In this part of the homework, you will write code to perform various analytical operations on data parsed from a file into the list of dictionaries represenation.

For this step of the assignment, you will be implementing various functions to answer questions about the dataset.

Each function should take the list returned by the cse163_utils.parse function (provided for you) as the first argument, along with any other arguments specified in each problem. For example, for the third function, we would call filter_range(data, 1, 10) where data was the list returned by cse163_utils.parse.

This data structure should not be modified by any function you write. Every problem that deals with strings should be case-sensitive (this means "chArIzard" is a different species than "Charizard"). You may make the following assumptions about the inputs:

You may assume the given list is non-empty for all functions you implement.
For each problem, you may assume we pass parameters of the expected types described for that problem and that those parameters are not None.
You should make no other assumptions about the parameters or the data.

For each of the problems, we will use the file pokemon_test.csv to show what should be returned.

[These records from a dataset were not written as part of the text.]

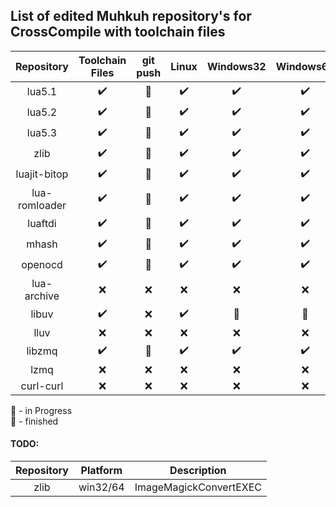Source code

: ## List of edited Muhkuh repository's for CrossCompile with toolchain files

| Repository | Toolchain Files | git push | Linux | Windows32 | Windows64  | Arm64 |
|:---------:|:---------------:|:-------------:|:-----:|:---------:|:----------:|:-----:|
| lua5.1 | :heavy_check_mark: | :metal: | :heavy_check_mark: | :heavy_check_mark: | :heavy_check_mark: | :heavy_check_mark: |
| lua5.2 | :heavy_check_mark: | :metal: | :heavy_check_mark: | :heavy_check_mark: | :heavy_check_mark: | :heavy_check_mark: |
| lua5.3 | :heavy_check_mark: | :metal: | :heavy_check_mark: | :heavy_check_mark: | :heavy_check_mark: | :heavy_check_mark: |
| zlib | :heavy_check_mark: | :metal: | :heavy_check_mark: | :heavy_check_mark: | :heavy_check_mark: | :heavy_check_mark: |
| luajit-bitop| :heavy_check_mark: | :metal: | :heavy_check_mark: | :heavy_check_mark: | :heavy_check_mark: | :heavy_check_mark: |
| lua-romloader | :heavy_check_mark: | :metal: | :heavy_check_mark: | :heavy_check_mark: | :heavy_check_mark:| :heavy_check_mark: |
| luaftdi | :heavy_check_mark: | :metal: | :heavy_check_mark: | :heavy_check_mark: | :heavy_check_mark:| :heavy_check_mark: |
| mhash | :heavy_check_mark: | :metal: | :heavy_check_mark: | :heavy_check_mark: | :heavy_check_mark:| :heavy_check_mark: |
| openocd | :heavy_check_mark: | :metal: | :heavy_check_mark: | :heavy_check_mark: | :heavy_check_mark:| :heavy_check_mark: |
| lua-archive | :x: | :x: | :x: | :x: | :x: | :x: |
| libuv | :heavy_check_mark: | :x: | :heavy_check_mark: | :wrench: | :wrench: | :heavy_check_mark: |
| lluv  | :x: | :x: | :x: | :x: | :x: | :x: |
| libzmq | :heavy_check_mark: | :metal: | :heavy_check_mark: | :heavy_check_mark: | :heavy_check_mark: | :heavy_check_mark: |
| lzmq | :x: | :x: | :x: | :x: | :x: | :x: |
| curl-curl | :x: | :x: | :x: | :x: | :x: | :x: |

:wrench: - in Progress\
:metal: - finished

#### TODO:

| Repository | Platform | Description |
|:----------:|:--------:|:-----------:|
| zlib | win32/64 | ImageMagickConvertEXEC |
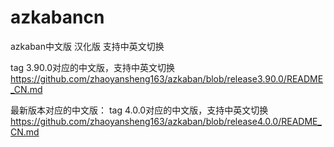 # azkabancn
azkaban中文版 汉化版 支持中英文切换

tag 3.90.0对应的中文版，支持中英文切换
https://github.com/zhaoyansheng163/azkaban/blob/release3.90.0/README_CN.md

最新版本对应的中文版：
tag 4.0.0对应的中文版，支持中英文切换
https://github.com/zhaoyansheng163/azkaban/blob/release4.0.0/README_CN.md
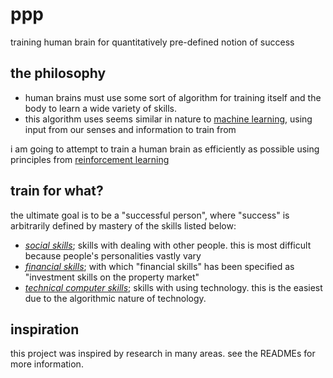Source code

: # ppp
training human brain for quantitatively pre-defined notion of success

## the philosophy
  - human brains must use some sort of algorithm for training itself and the body to learn a wide variety of skills.
  - this algorithm uses seems similar in nature to [machine learning][1], 
  using input from our senses and information to train from

i am going to attempt to train a human brain as efficiently as possible using principles from [reinforcement learning][2]

[1]: https://en.wikipedia.org/wiki/Machine_learning "\"Machine Learning\" on Wikipedia"
[2]: https://en.wikipedia.org/wiki/Reinforcement_learning "\"Reinforcement Learning\" on Wikipedia"

## train for what?

the ultimate goal is to be a "successful person", where "success" is arbitrarily defined by mastery of the skills listed below:
  - [_social skills_][3]; skills with dealing with other people. this is most difficult because people's personalities vastly vary 
  - [_financial skills_][4]; with which "financial skills" has been specified as "investment skills on the property market"
  - [_technical computer skills_][5]; skills with using technology. this is the easiest due to the algorithmic nature of technology.

[3]: ./people
[4]: ./property
[5]: ./programming

## inspiration

this project was inspired by research in many areas.
see the READMEs for more information.
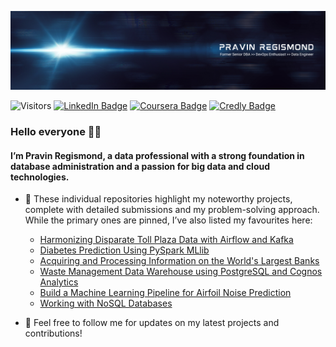 ![pregismond's GitHub Banner](./assets/header1.png)

![Visitors](https://api.visitorbadge.io/api/visitors?path=https%3A%2F%2Fgithub.com%2Fpregismond%2Fpregismond&countColor=%230d76a8&style=flat&labelStyle=none)
[![LinkedIn Badge](https://img.shields.io/badge/LinkedIn-Profile-informational?style=flat&logo=linkedin&logoColor=white&color=0D76A8)](https://www.linkedin.com/in/pregismond/)
[![Coursera Badge](https://img.shields.io/badge/Coursera-Profile-informational?style=flat&logo=coursera&logoColor=white&color=0D76A8)](https://www.coursera.org/learner/pregismond)
[![Credly Badge](https://img.shields.io/badge/Credly-Profile-informational?style=flat&logo=credly&logoColor=white&color=0D76A8)](https://www.credly.com/users/pregismond/badges?sort=-state_updated_at&page=1)

### Hello everyone 👋🏾

#### I’m Pravin Regismond, a data professional with a strong foundation in database administration and a passion for big data and cloud technologies.

- 💞️ These individual repositories highlight my noteworthy projects, complete with detailed submissions and my problem-solving approach. While the primary ones are pinned, I’ve also listed my favourites here:
  - [Harmonizing Disparate Toll Plaza Data with Airflow and Kafka](https://github.com/pregismond/etl-data-pipelines-with-shell-airflow-kafka)
  - [Diabetes Prediction Using PySpark MLlib](https://github.com/pregismond/coursera-diabetes-prediction)
  - [Acquiring and Processing Information on the World's Largest Banks](https://github.com/pregismond/python-project-for-data-engineering)
  - [Waste Management Data Warehouse using PostgreSQL and Cognos Analytics](https://github.com/pregismond/introduction-to-data-warehousing)
  - [Build a Machine Learning Pipeline for Airfoil Noise Prediction](https://github.com/pregismond/build-ml-pipeline-airfoil-noise-prediction)
  - [Working with NoSQL Databases](https://github.com/pregismond/working-with-nosql-databases)

- 👀 Feel free to follow me for updates on my latest projects and contributions!
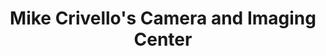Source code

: ---
title: "Mike Crivello's Camera and Imaging Center"
url: /brookfield/mike-crivellos-camera-and-imaging-center/
shop: camera
---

id,name,level,personality,type,weakness,atk,def,hp,stage
59,Arcanine,35,impish,fire,water,50,55,90,2
59,Arcanine,35,gentle,fire,water,45,60,80,2
121,Starmie,67,sassy,water,electric,174,56,113,2
131,Lapras,72,lax,water,electric,107,113,29,1

All functions for this part of the assignment should be written in hw2_manual.py
For this part of the assignment, you may import the math module, but you may not use any other imports to solve these problems.

Problem 1: `species_count`

Write a function species_count that returns the number of unique Pokemon species (determined by the name attribute) found in the dataset. You may assume that the data is well formatted in the sense that you don't have to transform any values in the name column.